= WHAT THE TASK REQUIRES =
Print all records exactly, leaving nothing out.

------------------------

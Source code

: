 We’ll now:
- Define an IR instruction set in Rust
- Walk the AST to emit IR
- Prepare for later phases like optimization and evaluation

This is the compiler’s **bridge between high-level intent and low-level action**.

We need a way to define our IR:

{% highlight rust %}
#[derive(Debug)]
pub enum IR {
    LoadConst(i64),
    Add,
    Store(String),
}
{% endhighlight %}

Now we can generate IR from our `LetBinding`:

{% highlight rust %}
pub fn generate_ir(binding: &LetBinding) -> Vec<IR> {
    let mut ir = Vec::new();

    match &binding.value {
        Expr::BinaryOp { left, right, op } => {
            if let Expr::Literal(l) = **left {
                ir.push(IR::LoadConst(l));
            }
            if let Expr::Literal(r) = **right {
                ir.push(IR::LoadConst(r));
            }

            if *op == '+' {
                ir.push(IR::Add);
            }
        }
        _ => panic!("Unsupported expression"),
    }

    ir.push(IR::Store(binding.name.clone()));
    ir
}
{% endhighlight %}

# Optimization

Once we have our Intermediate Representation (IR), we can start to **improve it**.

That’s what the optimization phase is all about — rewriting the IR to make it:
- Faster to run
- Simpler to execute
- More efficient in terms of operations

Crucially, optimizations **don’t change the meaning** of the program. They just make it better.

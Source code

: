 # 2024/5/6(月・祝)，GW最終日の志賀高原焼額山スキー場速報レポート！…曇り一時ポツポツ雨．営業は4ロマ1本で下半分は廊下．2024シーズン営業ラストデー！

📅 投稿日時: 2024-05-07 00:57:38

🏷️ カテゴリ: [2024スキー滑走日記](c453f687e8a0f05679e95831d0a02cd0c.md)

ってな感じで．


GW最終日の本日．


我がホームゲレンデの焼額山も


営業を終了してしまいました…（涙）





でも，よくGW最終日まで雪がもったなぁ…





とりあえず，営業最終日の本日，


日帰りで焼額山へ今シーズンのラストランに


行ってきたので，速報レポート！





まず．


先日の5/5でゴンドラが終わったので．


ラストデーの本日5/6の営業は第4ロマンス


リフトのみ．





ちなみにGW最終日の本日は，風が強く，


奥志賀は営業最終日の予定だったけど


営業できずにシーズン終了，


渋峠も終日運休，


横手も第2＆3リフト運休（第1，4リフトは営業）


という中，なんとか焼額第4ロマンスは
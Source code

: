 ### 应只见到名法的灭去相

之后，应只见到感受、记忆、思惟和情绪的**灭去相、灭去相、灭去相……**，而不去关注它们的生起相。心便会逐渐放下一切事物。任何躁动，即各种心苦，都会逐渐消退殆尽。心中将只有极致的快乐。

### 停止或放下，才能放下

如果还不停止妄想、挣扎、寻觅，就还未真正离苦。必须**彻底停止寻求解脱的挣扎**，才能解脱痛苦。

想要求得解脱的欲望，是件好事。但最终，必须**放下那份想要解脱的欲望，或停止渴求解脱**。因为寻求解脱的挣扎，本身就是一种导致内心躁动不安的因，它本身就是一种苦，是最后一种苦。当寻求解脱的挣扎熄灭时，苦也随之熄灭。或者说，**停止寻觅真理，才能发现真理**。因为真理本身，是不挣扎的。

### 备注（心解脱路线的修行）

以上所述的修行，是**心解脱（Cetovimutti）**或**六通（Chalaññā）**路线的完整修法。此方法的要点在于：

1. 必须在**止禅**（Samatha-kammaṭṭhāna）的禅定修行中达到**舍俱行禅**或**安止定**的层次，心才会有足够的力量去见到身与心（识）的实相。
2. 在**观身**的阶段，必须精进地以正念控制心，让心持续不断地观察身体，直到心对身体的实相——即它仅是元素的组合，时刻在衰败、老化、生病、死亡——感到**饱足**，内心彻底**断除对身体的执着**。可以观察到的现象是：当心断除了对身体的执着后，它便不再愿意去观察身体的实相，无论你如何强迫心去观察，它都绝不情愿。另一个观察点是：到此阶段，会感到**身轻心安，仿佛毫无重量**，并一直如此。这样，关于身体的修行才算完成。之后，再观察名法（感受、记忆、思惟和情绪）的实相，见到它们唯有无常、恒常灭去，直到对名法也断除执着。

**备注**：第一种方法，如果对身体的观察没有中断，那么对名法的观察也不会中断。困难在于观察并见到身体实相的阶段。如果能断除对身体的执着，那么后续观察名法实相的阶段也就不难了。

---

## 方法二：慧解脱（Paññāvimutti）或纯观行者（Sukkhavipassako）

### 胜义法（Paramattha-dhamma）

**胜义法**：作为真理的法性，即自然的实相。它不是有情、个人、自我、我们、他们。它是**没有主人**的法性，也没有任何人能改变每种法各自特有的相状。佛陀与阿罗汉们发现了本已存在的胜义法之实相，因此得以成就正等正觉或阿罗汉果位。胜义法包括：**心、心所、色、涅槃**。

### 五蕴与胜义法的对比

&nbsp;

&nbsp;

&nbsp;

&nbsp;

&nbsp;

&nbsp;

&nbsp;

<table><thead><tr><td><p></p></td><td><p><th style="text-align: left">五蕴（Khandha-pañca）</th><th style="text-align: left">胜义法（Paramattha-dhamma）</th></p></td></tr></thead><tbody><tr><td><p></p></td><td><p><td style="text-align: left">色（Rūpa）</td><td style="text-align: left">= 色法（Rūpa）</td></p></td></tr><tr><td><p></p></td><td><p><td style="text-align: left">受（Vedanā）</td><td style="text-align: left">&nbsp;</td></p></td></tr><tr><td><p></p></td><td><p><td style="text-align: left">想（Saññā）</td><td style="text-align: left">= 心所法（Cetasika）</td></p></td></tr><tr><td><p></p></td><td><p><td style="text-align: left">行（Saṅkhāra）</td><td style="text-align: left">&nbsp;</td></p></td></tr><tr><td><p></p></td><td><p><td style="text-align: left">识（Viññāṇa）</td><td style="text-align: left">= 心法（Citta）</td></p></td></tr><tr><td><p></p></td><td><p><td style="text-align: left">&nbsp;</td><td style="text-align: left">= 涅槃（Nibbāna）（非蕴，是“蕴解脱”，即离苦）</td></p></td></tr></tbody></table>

------------------------

= TASK SOLUTION =
Source code

: We’ll now:
- Define an IR instruction set in Rust
- Walk the AST to emit IR
- Prepare for later phases like optimization and evaluation

This is the compiler’s **bridge between high-level intent and low-level action**.

We need a way to define our IR:

{% highlight rust %}
#[derive(Debug)]
pub enum IR {
    LoadConst(i64),
    Add,
    Store(String),
}
{% endhighlight %}

Now we can generate IR from our `LetBinding`:

{% highlight rust %}
pub fn generate_ir(binding: &LetBinding) -> Vec<IR> {
    let mut ir = Vec::new();

    match &binding.value {
        Expr::BinaryOp { left, right, op } => {
            if let Expr::Literal(l) = **left {
                ir.push(IR::LoadConst(l));
            }
            if let Expr::Literal(r) = **right {
                ir.push(IR::LoadConst(r));
            }

            if *op == '+' {
                ir.push(IR::Add);
            }
        }
        _ => panic!("Unsupported expression"),
    }

    ir.push(IR::Store(binding.name.clone()));
    ir
}
{% endhighlight %}

# Optimization

Once we have our Intermediate Representation (IR), we can start to **improve it**.

That’s what the optimization phase is all about — rewriting the IR to make it:
- Faster to run
- Simpler to execute
- More efficient in terms of operations

Crucially, optimizations **don’t change the meaning** of the program. They just make it better.

Source code

: # 2024/5/6(月・祝)，GW最終日の志賀高原焼額山スキー場速報レポート！…曇り一時ポツポツ雨．営業は4ロマ1本で下半分は廊下．2024シーズン営業ラストデー！

📅 投稿日時: 2024-05-07 00:57:38

🏷️ カテゴリ: [2024スキー滑走日記](c453f687e8a0f05679e95831d0a02cd0c.md)

ってな感じで．


GW最終日の本日．


我がホームゲレンデの焼額山も


営業を終了してしまいました…（涙）





でも，よくGW最終日まで雪がもったなぁ…





とりあえず，営業最終日の本日，


日帰りで焼額山へ今シーズンのラストランに


行ってきたので，速報レポート！





まず．


先日の5/5でゴンドラが終わったので．


ラストデーの本日5/6の営業は第4ロマンス


リフトのみ．





ちなみにGW最終日の本日は，風が強く，


奥志賀は営業最終日の予定だったけど


営業できずにシーズン終了，


渋峠も終日運休，


横手も第2＆3リフト運休（第1，4リフトは営業）


という中，なんとか焼額第4ロマンスは
Source code

: ### 应只见到名法的灭去相

之后，应只见到感受、记忆、思惟和情绪的**灭去相、灭去相、灭去相……**，而不去关注它们的生起相。心便会逐渐放下一切事物。任何躁动，即各种心苦，都会逐渐消退殆尽。心中将只有极致的快乐。

### 停止或放下，才能放下

如果还不停止妄想、挣扎、寻觅，就还未真正离苦。必须**彻底停止寻求解脱的挣扎**，才能解脱痛苦。

想要求得解脱的欲望，是件好事。但最终，必须**放下那份想要解脱的欲望，或停止渴求解脱**。因为寻求解脱的挣扎，本身就是一种导致内心躁动不安的因，它本身就是一种苦，是最后一种苦。当寻求解脱的挣扎熄灭时，苦也随之熄灭。或者说，**停止寻觅真理，才能发现真理**。因为真理本身，是不挣扎的。

### 备注（心解脱路线的修行）

以上所述的修行，是**心解脱（Cetovimutti）**或**六通（Chalaññā）**路线的完整修法。此方法的要点在于：

1. 必须在**止禅**（Samatha-kammaṭṭhāna）的禅定修行中达到**舍俱行禅**或**安止定**的层次，心才会有足够的力量去见到身与心（识）的实相。
2. 在**观身**的阶段，必须精进地以正念控制心，让心持续不断地观察身体，直到心对身体的实相——即它仅是元素的组合，时刻在衰败、老化、生病、死亡——感到**饱足**，内心彻底**断除对身体的执着**。可以观察到的现象是：当心断除了对身体的执着后，它便不再愿意去观察身体的实相，无论你如何强迫心去观察，它都绝不情愿。另一个观察点是：到此阶段，会感到**身轻心安，仿佛毫无重量**，并一直如此。这样，关于身体的修行才算完成。之后，再观察名法（感受、记忆、思惟和情绪）的实相，见到它们唯有无常、恒常灭去，直到对名法也断除执着。

**备注**：第一种方法，如果对身体的观察没有中断，那么对名法的观察也不会中断。困难在于观察并见到身体实相的阶段。如果能断除对身体的执着，那么后续观察名法实相的阶段也就不难了。

---

## 方法二：慧解脱（Paññāvimutti）或纯观行者（Sukkhavipassako）

### 胜义法（Paramattha-dhamma）

**胜义法**：作为真理的法性，即自然的实相。它不是有情、个人、自我、我们、他们。它是**没有主人**的法性，也没有任何人能改变每种法各自特有的相状。佛陀与阿罗汉们发现了本已存在的胜义法之实相，因此得以成就正等正觉或阿罗汉果位。胜义法包括：**心、心所、色、涅槃**。

### 五蕴与胜义法的对比

&nbsp;

&nbsp;

&nbsp;

&nbsp;

&nbsp;

&nbsp;

&nbsp;

<table><thead><tr><td><p></p></td><td><p><th style="text-align: left">五蕴（Khandha-pañca）</th><th style="text-align: left">胜义法（Paramattha-dhamma）</th></p></td></tr></thead><tbody><tr><td><p></p></td><td><p><td style="text-align: left">色（Rūpa）</td><td style="text-align: left">= 色法（Rūpa）</td></p></td></tr><tr><td><p></p></td><td><p><td style="text-align: left">受（Vedanā）</td><td style="text-align: left">&nbsp;</td></p></td></tr><tr><td><p></p></td><td><p><td style="text-align: left">想（Saññā）</td><td style="text-align: left">= 心所法（Cetasika）</td></p></td></tr><tr><td><p></p></td><td><p><td style="text-align: left">行（Saṅkhāra）</td><td style="text-align: left">&nbsp;</td></p></td></tr><tr><td><p></p></td><td><p><td style="text-align: left">识（Viññāṇa）</td><td style="text-align: left">= 心法（Citta）</td></p></td></tr><tr><td><p></p></td><td><p><td style="text-align: left">&nbsp;</td><td style="text-align: left">= 涅槃（Nibbāna）（非蕴，是“蕴解脱”，即离苦）</td></p></td></tr></tbody></table>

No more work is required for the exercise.